- [Your instructions]: Below are lines of data; restate word for word those running from the line containing "interacting with Freebase" to the line containing "Changes from SEMPRE 2.0", inclusive, and no others.

- [Supplied records]:
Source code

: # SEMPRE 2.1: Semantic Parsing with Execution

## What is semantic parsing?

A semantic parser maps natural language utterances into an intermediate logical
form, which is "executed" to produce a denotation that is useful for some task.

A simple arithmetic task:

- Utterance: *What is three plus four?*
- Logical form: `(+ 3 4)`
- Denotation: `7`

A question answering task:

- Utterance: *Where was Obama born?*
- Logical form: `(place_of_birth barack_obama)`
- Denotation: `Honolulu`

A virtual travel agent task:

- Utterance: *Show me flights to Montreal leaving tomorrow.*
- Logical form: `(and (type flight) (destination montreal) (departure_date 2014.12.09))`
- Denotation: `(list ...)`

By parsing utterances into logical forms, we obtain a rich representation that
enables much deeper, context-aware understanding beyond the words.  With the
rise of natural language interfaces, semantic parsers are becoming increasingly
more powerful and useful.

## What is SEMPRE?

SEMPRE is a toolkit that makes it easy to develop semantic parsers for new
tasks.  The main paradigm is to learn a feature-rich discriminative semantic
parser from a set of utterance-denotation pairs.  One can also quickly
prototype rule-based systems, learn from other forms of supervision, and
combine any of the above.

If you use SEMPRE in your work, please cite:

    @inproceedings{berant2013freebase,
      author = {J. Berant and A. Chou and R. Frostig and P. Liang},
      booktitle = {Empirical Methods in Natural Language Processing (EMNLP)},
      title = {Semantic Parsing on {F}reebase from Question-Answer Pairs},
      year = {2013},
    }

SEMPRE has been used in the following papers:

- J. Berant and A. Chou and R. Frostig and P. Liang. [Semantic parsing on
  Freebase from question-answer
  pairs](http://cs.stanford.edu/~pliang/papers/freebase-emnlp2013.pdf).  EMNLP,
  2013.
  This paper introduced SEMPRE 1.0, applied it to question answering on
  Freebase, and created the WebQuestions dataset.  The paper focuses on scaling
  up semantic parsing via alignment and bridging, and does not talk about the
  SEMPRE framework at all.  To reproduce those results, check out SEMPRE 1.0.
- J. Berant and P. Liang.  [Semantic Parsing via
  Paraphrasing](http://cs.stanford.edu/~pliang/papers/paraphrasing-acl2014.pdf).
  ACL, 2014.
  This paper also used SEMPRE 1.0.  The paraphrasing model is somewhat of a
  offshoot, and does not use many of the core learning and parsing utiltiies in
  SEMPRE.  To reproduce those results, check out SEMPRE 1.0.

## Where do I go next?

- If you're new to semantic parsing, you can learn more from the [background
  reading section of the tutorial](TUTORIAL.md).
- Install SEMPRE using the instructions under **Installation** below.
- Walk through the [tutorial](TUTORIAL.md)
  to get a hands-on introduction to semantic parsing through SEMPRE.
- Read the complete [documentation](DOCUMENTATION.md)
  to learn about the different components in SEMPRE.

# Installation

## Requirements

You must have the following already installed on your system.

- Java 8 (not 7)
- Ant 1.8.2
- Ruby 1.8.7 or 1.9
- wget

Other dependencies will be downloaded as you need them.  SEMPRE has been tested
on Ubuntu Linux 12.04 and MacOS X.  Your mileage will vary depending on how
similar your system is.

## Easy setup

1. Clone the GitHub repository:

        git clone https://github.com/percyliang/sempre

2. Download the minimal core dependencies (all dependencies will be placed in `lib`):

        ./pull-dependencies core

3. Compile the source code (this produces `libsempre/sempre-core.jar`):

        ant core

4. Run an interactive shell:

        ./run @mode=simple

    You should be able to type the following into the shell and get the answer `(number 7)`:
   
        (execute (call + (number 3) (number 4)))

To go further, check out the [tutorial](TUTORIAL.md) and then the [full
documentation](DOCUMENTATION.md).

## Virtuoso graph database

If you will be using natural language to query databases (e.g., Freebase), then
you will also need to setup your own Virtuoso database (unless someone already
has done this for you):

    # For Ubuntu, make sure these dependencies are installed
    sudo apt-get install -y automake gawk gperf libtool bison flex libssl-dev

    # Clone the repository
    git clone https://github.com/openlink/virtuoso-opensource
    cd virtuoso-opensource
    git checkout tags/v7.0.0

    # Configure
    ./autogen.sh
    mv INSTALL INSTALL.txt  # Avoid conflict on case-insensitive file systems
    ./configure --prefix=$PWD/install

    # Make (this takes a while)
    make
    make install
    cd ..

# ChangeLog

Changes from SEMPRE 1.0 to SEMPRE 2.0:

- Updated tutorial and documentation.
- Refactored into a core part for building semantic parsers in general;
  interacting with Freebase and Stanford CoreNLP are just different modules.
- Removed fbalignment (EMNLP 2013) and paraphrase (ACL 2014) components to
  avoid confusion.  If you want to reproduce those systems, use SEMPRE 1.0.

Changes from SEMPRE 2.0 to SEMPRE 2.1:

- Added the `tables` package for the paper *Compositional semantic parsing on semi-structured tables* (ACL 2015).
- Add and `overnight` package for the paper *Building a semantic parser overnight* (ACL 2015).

- [Response]:
  interacting with Freebase and Stanford CoreNLP are just different modules.
- Removed fbalignment (EMNLP 2013) and paraphrase (ACL 2014) components to
  avoid confusion.  If you want to reproduce those systems, use SEMPRE 1.0.

Changes from SEMPRE 2.0 to SEMPRE 2.1:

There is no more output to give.